====== Dataset records
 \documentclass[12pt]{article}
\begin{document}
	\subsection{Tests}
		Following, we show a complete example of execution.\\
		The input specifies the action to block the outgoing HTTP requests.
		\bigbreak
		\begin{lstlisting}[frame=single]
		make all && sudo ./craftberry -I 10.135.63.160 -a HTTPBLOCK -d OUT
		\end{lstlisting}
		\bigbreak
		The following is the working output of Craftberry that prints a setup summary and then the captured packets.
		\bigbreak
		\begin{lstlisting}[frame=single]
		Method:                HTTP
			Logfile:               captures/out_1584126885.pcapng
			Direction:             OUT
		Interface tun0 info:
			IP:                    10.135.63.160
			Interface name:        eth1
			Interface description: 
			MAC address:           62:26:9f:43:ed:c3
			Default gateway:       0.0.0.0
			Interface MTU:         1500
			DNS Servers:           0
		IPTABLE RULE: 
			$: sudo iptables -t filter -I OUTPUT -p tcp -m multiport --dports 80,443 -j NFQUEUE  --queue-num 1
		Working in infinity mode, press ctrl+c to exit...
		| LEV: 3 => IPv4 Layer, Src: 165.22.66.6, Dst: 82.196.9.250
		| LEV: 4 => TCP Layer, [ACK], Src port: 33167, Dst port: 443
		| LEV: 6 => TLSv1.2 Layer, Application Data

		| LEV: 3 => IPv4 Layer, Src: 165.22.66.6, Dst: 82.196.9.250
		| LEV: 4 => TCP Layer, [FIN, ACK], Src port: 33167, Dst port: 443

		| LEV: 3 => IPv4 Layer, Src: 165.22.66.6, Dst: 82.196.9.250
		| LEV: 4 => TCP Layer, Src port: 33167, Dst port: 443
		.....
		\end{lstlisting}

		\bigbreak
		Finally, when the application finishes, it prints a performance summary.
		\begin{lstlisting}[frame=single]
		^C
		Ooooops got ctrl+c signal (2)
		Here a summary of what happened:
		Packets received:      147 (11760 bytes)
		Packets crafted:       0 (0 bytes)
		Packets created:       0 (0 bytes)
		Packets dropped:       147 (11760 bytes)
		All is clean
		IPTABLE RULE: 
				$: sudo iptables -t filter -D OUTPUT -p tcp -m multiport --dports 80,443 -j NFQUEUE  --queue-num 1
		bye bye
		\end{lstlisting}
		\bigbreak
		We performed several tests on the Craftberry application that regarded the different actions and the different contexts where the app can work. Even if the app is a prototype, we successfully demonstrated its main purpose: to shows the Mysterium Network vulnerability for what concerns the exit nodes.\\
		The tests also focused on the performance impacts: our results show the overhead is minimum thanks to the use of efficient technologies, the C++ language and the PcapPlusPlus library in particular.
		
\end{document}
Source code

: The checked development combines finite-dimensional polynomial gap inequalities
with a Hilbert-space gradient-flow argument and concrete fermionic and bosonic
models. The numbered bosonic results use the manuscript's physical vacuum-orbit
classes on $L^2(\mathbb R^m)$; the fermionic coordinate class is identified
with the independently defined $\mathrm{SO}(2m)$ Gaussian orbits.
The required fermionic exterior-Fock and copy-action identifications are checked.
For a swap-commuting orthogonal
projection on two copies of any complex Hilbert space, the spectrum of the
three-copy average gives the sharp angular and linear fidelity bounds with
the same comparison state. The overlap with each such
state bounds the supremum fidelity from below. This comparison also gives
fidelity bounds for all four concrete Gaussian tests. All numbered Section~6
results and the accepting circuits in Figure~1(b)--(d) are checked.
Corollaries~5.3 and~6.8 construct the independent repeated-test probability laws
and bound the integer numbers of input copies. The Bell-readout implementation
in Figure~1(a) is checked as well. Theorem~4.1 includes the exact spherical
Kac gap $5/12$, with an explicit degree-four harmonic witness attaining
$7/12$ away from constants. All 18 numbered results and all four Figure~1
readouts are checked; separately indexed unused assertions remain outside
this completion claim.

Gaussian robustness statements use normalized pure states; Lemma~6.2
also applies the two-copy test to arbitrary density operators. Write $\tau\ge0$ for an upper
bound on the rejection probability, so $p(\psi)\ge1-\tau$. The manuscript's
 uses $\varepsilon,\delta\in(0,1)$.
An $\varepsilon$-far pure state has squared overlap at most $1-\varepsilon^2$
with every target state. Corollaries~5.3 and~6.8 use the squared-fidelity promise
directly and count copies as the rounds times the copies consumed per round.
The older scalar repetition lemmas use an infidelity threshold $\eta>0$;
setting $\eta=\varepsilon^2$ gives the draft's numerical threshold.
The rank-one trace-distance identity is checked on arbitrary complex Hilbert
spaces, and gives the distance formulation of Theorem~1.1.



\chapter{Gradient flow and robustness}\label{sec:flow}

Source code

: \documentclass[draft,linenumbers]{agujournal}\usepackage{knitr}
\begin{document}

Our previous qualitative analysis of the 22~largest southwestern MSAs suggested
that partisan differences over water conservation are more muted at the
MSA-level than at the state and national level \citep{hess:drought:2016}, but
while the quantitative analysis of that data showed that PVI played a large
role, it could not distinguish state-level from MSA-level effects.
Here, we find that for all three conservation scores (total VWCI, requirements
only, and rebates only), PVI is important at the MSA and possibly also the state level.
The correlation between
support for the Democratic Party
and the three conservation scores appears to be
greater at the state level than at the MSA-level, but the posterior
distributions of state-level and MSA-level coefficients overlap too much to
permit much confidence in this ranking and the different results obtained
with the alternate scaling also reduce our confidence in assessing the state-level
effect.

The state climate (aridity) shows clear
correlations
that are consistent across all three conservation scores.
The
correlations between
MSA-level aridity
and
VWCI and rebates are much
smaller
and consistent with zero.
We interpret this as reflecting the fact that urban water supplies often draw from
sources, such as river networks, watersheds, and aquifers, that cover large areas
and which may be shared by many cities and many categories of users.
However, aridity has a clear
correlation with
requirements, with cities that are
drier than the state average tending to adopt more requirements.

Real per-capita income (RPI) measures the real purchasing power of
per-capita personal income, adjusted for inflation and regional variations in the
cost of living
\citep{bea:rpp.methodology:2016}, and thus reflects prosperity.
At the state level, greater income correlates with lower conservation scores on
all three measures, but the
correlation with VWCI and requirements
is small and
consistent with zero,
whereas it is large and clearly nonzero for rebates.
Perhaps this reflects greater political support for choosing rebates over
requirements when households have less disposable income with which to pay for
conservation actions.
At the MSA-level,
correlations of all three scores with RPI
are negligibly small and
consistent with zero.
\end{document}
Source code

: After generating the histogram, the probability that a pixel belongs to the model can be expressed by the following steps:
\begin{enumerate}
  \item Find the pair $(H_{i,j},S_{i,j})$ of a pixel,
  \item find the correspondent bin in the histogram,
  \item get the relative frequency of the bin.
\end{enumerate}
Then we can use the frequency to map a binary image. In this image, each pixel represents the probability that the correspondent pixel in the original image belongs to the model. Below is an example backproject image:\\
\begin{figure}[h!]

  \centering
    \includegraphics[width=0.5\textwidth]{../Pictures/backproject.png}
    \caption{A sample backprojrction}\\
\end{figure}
============
§ **Directions**: Take the entries above and return only the lines from the one with "that partisan differences" to the one with "and the three", both included, unchanged.

§ **Result**:
that partisan differences over water conservation are more muted at the
MSA-level than at the state and national level \citep{hess:drought:2016}, but
while the quantitative analysis of that data showed that PVI played a large
role, it could not distinguish state-level from MSA-level effects.
Here, we find that for all three conservation scores (total VWCI, requirements
only, and rebates only), PVI is important at the MSA and possibly also the state level.
The correlation between
support for the Democratic Party
and the three conservation scores appears to be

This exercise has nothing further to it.